◆ **Task inputs**
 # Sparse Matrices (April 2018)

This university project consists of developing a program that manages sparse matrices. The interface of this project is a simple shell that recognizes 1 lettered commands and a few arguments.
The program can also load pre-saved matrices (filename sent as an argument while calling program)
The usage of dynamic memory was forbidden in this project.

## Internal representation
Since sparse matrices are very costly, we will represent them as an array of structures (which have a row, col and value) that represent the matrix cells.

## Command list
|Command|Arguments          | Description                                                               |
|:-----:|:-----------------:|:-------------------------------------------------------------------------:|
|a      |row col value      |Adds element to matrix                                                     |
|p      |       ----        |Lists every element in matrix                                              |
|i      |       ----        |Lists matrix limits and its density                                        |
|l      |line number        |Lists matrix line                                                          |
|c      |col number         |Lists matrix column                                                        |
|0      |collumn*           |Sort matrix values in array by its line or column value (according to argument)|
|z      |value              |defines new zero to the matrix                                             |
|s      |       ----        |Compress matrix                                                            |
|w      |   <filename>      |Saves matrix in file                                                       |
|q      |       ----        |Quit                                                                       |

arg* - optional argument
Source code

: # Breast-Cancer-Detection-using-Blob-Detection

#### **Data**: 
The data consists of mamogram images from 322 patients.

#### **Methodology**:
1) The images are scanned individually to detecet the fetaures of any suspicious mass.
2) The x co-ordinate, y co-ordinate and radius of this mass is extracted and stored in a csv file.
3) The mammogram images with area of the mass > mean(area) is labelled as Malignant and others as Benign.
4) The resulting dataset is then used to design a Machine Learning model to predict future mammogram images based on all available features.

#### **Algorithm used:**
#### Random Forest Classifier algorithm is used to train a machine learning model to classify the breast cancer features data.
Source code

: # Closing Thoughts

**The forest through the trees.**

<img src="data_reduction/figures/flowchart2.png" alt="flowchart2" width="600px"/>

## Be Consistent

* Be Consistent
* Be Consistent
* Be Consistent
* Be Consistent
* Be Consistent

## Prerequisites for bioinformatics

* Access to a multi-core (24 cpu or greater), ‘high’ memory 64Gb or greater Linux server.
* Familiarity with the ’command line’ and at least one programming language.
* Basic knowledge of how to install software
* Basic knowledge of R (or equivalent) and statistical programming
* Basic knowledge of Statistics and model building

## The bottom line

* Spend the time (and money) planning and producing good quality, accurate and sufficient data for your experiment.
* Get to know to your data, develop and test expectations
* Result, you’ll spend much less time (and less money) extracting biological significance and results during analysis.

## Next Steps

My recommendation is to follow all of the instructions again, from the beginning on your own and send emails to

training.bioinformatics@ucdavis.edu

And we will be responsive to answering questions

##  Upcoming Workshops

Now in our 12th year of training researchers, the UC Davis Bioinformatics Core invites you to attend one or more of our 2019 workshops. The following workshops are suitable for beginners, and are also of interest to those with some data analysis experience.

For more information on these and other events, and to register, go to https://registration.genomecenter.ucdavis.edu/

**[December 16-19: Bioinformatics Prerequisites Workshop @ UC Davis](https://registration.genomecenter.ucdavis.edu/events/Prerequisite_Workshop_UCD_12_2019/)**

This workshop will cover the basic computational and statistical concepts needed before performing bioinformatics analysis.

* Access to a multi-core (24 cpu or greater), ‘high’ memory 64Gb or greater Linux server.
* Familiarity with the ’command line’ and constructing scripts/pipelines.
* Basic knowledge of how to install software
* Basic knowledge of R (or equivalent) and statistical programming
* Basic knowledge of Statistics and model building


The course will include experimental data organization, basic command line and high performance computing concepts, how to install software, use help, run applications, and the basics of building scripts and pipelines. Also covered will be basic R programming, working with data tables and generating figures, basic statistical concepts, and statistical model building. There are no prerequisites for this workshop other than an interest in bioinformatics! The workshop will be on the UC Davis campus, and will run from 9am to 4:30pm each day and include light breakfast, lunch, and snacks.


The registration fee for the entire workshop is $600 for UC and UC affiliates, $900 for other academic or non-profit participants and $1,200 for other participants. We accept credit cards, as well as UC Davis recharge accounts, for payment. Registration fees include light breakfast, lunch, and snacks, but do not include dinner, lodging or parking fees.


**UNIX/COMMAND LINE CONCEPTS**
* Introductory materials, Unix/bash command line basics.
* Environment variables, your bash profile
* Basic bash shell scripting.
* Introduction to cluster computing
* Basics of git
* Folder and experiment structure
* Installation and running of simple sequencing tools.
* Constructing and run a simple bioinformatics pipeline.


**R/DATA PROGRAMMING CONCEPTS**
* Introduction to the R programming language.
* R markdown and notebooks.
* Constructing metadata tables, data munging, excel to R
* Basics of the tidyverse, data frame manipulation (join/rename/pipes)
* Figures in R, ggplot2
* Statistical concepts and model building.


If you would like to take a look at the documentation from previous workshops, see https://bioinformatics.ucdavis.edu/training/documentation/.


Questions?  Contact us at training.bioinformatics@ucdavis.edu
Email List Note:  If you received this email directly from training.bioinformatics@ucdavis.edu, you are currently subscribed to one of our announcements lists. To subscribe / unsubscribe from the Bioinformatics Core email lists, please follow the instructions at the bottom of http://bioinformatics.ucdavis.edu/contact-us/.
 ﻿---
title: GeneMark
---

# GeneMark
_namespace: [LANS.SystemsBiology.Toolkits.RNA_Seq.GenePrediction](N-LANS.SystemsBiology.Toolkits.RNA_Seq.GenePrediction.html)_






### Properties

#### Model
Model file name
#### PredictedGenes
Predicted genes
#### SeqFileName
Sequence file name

◆ **Assigned task**
Only the count is needed: the number of lines in the data that include the word "images".

◆ **Answer area**
4